ACTION ITEM:
Please check every line of the listing for "Unified" and copy each line where it is found.

DATA:
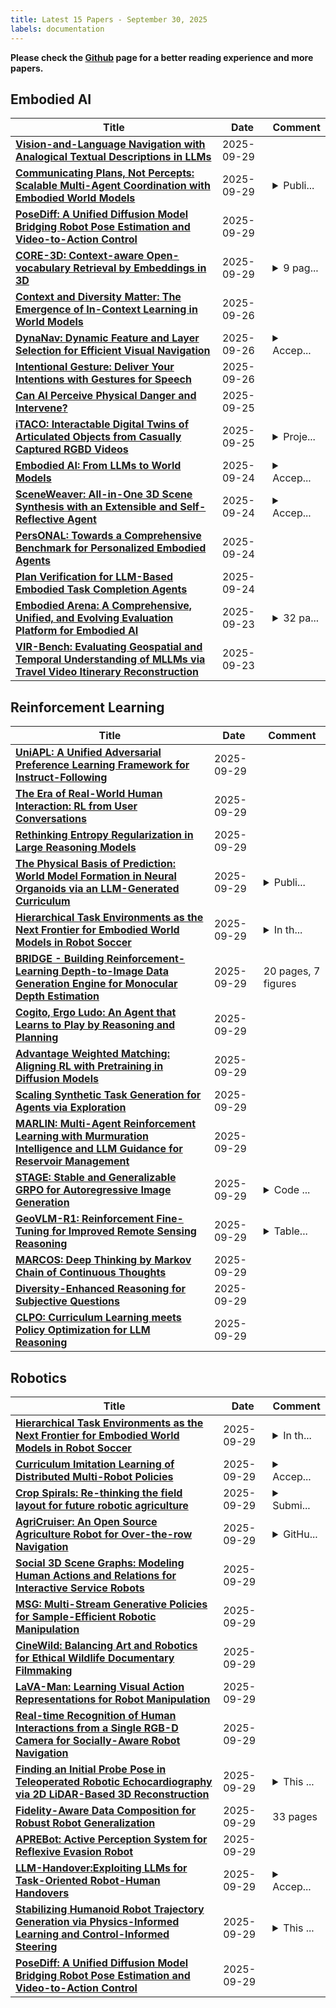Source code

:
 ```yaml
---
title: Latest 15 Papers - September 30, 2025
labels: documentation
---
```

**Please check the [Github](https://github.com/zezhishao/MTS_Daily_ArXiv) page for a better reading experience and more papers.**

## Embodied AI
| **Title** | **Date** | **Comment** |
| --- | --- | --- |
| **[Vision-and-Language Navigation with Analogical Textual Descriptions in LLMs](http://arxiv.org/abs/2509.25139v1)** | 2025-09-29 |  |
| **[Communicating Plans, Not Percepts: Scalable Multi-Agent Coordination with Embodied World Models](http://arxiv.org/abs/2508.02912v2)** | 2025-09-29 | <details><summary>Publi...</summary><p>Published in the Proceedings of the 39th Conference on Neural Information Processing Systems (NeurIPS 2025) Workshop: Scaling Environments for Agents (SEA). Additionally accepted for presentation in the NeurIPS 2025 Workshop: Embodied World Models for Decision Making (EWM) and the NeurIPS 2025 Workshop: Optimization for Machine Learning (OPT)</p></details> |
| **[PoseDiff: A Unified Diffusion Model Bridging Robot Pose Estimation and Video-to-Action Control](http://arxiv.org/abs/2509.24591v1)** | 2025-09-29 |  |
| **[CORE-3D: Context-aware Open-vocabulary Retrieval by Embeddings in 3D](http://arxiv.org/abs/2509.24528v1)** | 2025-09-29 | <details><summary>9 pag...</summary><p>9 pages without the refrences, 4 figures, sybmitted for ICLR 2026 conference</p></details> |
| **[Context and Diversity Matter: The Emergence of In-Context Learning in World Models](http://arxiv.org/abs/2509.22353v1)** | 2025-09-26 |  |
| **[DynaNav: Dynamic Feature and Layer Selection for Efficient Visual Navigation](http://arxiv.org/abs/2509.21930v1)** | 2025-09-26 | <details><summary>Accep...</summary><p>Accepted as a poster in NeurIPS 2025</p></details> |
| **[Intentional Gesture: Deliver Your Intentions with Gestures for Speech](http://arxiv.org/abs/2505.15197v2)** | 2025-09-26 |  |
| **[Can AI Perceive Physical Danger and Intervene?](http://arxiv.org/abs/2509.21651v1)** | 2025-09-25 |  |
| **[iTACO: Interactable Digital Twins of Articulated Objects from Casually Captured RGBD Videos](http://arxiv.org/abs/2506.08334v2)** | 2025-09-25 | <details><summary>Proje...</summary><p>Project website can be found at https://3dlg-hcvc.github.io/video2articulation/</p></details> |
| **[Embodied AI: From LLMs to World Models](http://arxiv.org/abs/2509.20021v1)** | 2025-09-24 | <details><summary>Accep...</summary><p>Accepted by IEEE CASM</p></details> |
| **[SceneWeaver: All-in-One 3D Scene Synthesis with an Extensible and Self-Reflective Agent](http://arxiv.org/abs/2509.20414v1)** | 2025-09-24 | <details><summary>Accep...</summary><p>Accepted by NeurIPS 2025, 26 pages</p></details> |
| **[PersONAL: Towards a Comprehensive Benchmark for Personalized Embodied Agents](http://arxiv.org/abs/2509.19843v1)** | 2025-09-24 |  |
| **[Plan Verification for LLM-Based Embodied Task Completion Agents](http://arxiv.org/abs/2509.02761v3)** | 2025-09-24 |  |
| **[Embodied Arena: A Comprehensive, Unified, and Evolving Evaluation Platform for Embodied AI](http://arxiv.org/abs/2509.15273v2)** | 2025-09-23 | <details><summary>32 pa...</summary><p>32 pages, 5 figures, Embodied Arena Technical Report</p></details> |
| **[VIR-Bench: Evaluating Geospatial and Temporal Understanding of MLLMs via Travel Video Itinerary Reconstruction](http://arxiv.org/abs/2509.19002v1)** | 2025-09-23 |  |

## Reinforcement Learning
| **Title** | **Date** | **Comment** |
| --- | --- | --- |
| **[UniAPL: A Unified Adversarial Preference Learning Framework for Instruct-Following](http://arxiv.org/abs/2509.25148v1)** | 2025-09-29 |  |
| **[The Era of Real-World Human Interaction: RL from User Conversations](http://arxiv.org/abs/2509.25137v1)** | 2025-09-29 |  |
| **[Rethinking Entropy Regularization in Large Reasoning Models](http://arxiv.org/abs/2509.25133v1)** | 2025-09-29 |  |
| **[The Physical Basis of Prediction: World Model Formation in Neural Organoids via an LLM-Generated Curriculum](http://arxiv.org/abs/2509.04633v2)** | 2025-09-29 | <details><summary>Publi...</summary><p>Published in the proceedings of the 39th Conference on Neural Information Processing Systems (NeurIPS 2025) Workshop: Scaling Environments for Agents (SEA). Additionally accepted for presentation in NeurIPS 2025 Workshop: Embodied World Models for Decision Making</p></details> |
| **[Hierarchical Task Environments as the Next Frontier for Embodied World Models in Robot Soccer](http://arxiv.org/abs/2509.04731v2)** | 2025-09-29 | <details><summary>In th...</summary><p>In the 39th Conference on Neural Information Processing Systems (NeurIPS 2025) Workshop: Embodied World Models for Decision Making (EWM)</p></details> |
| **[BRIDGE - Building Reinforcement-Learning Depth-to-Image Data Generation Engine for Monocular Depth Estimation](http://arxiv.org/abs/2509.25077v1)** | 2025-09-29 | 20 pages, 7 figures |
| **[Cogito, Ergo Ludo: An Agent that Learns to Play by Reasoning and Planning](http://arxiv.org/abs/2509.25052v1)** | 2025-09-29 |  |
| **[Advantage Weighted Matching: Aligning RL with Pretraining in Diffusion Models](http://arxiv.org/abs/2509.25050v1)** | 2025-09-29 |  |
| **[Scaling Synthetic Task Generation for Agents via Exploration](http://arxiv.org/abs/2509.25047v1)** | 2025-09-29 |  |
| **[MARLIN: Multi-Agent Reinforcement Learning with Murmuration Intelligence and LLM Guidance for Reservoir Management](http://arxiv.org/abs/2509.25034v1)** | 2025-09-29 |  |
| **[STAGE: Stable and Generalizable GRPO for Autoregressive Image Generation](http://arxiv.org/abs/2509.25027v1)** | 2025-09-29 | <details><summary>Code ...</summary><p>Code available at https://github.com/krennic999/STAGE</p></details> |
| **[GeoVLM-R1: Reinforcement Fine-Tuning for Improved Remote Sensing Reasoning](http://arxiv.org/abs/2509.25026v1)** | 2025-09-29 | <details><summary>Table...</summary><p>Tables 6 and Figures 9. https://mustansarfiaz.github.io/GeoVLM-R1/</p></details> |
| **[MARCOS: Deep Thinking by Markov Chain of Continuous Thoughts](http://arxiv.org/abs/2509.25020v1)** | 2025-09-29 |  |
| **[Diversity-Enhanced Reasoning for Subjective Questions](http://arxiv.org/abs/2507.20187v2)** | 2025-09-29 |  |
| **[CLPO: Curriculum Learning meets Policy Optimization for LLM Reasoning](http://arxiv.org/abs/2509.25004v1)** | 2025-09-29 |  |

## Robotics
| **Title** | **Date** | **Comment** |
| --- | --- | --- |
| **[Hierarchical Task Environments as the Next Frontier for Embodied World Models in Robot Soccer](http://arxiv.org/abs/2509.04731v2)** | 2025-09-29 | <details><summary>In th...</summary><p>In the 39th Conference on Neural Information Processing Systems (NeurIPS 2025) Workshop: Embodied World Models for Decision Making (EWM)</p></details> |
| **[Curriculum Imitation Learning of Distributed Multi-Robot Policies](http://arxiv.org/abs/2509.25097v1)** | 2025-09-29 | <details><summary>Accep...</summary><p>Accepted and presented at the Eight Iberian Robotics Conference, 2025</p></details> |
| **[Crop Spirals: Re-thinking the field layout for future robotic agriculture](http://arxiv.org/abs/2509.25091v1)** | 2025-09-29 | <details><summary>Submi...</summary><p>Submitted to Computers and Electronics in Agriculture</p></details> |
| **[AgriCruiser: An Open Source Agriculture Robot for Over-the-row Navigation](http://arxiv.org/abs/2509.25056v1)** | 2025-09-29 | <details><summary>GitHu...</summary><p>GitHub: https://github.com/structuresComp/agri-cruiser</p></details> |
| **[Social 3D Scene Graphs: Modeling Human Actions and Relations for Interactive Service Robots](http://arxiv.org/abs/2509.24966v1)** | 2025-09-29 |  |
| **[MSG: Multi-Stream Generative Policies for Sample-Efficient Robotic Manipulation](http://arxiv.org/abs/2509.24956v1)** | 2025-09-29 |  |
| **[CineWild: Balancing Art and Robotics for Ethical Wildlife Documentary Filmmaking](http://arxiv.org/abs/2509.24921v1)** | 2025-09-29 |  |
| **[LaVA-Man: Learning Visual Action Representations for Robot Manipulation](http://arxiv.org/abs/2508.19391v2)** | 2025-09-29 |  |
| **[Real-time Recognition of Human Interactions from a Single RGB-D Camera for Socially-Aware Robot Navigation](http://arxiv.org/abs/2509.24907v1)** | 2025-09-29 |  |
| **[Finding an Initial Probe Pose in Teleoperated Robotic Echocardiography via 2D LiDAR-Based 3D Reconstruction](http://arxiv.org/abs/2509.24867v1)** | 2025-09-29 | <details><summary>This ...</summary><p>This work has been submitted to the IEEE for possible publication</p></details> |
| **[Fidelity-Aware Data Composition for Robust Robot Generalization](http://arxiv.org/abs/2509.24797v1)** | 2025-09-29 | 33 pages |
| **[APREBot: Active Perception System for Reflexive Evasion Robot](http://arxiv.org/abs/2509.24733v1)** | 2025-09-29 |  |
| **[LLM-Handover:Exploiting LLMs for Task-Oriented Robot-Human Handovers](http://arxiv.org/abs/2509.24706v1)** | 2025-09-29 | <details><summary>Accep...</summary><p>Accepted to IEEE Robotics and Automation Letters (RA-L)</p></details> |
| **[Stabilizing Humanoid Robot Trajectory Generation via Physics-Informed Learning and Control-Informed Steering](http://arxiv.org/abs/2509.24697v1)** | 2025-09-29 | <details><summary>This ...</summary><p>This paper has been accepted for publication at the IEEE/RSJ International Conference on Intelligent Robots and Systems (IROS), Hangzhou, China, 2025</p></details> |
| **[PoseDiff: A Unified Diffusion Model Bridging Robot Pose Estimation and Video-to-Action Control](http://arxiv.org/abs/2509.24591v1)** | 2025-09-29 |  |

WRITTEN SOLUTION:
| **[PoseDiff: A Unified Diffusion Model Bridging Robot Pose Estimation and Video-to-Action Control](http://arxiv.org/abs/2509.24591v1)** | 2025-09-29 |  |
| **[Embodied Arena: A Comprehensive, Unified, and Evolving Evaluation Platform for Embodied AI](http://arxiv.org/abs/2509.15273v2)** | 2025-09-23 | <details><summary>32 pa...</summary><p>32 pages, 5 figures, Embodied Arena Technical Report</p></details> |
| **[UniAPL: A Unified Adversarial Preference Learning Framework for Instruct-Following](http://arxiv.org/abs/2509.25148v1)** | 2025-09-29 |  |
| **[PoseDiff: A Unified Diffusion Model Bridging Robot Pose Estimation and Video-to-Action Control](http://arxiv.org/abs/2509.24591v1)** | 2025-09-29 |  |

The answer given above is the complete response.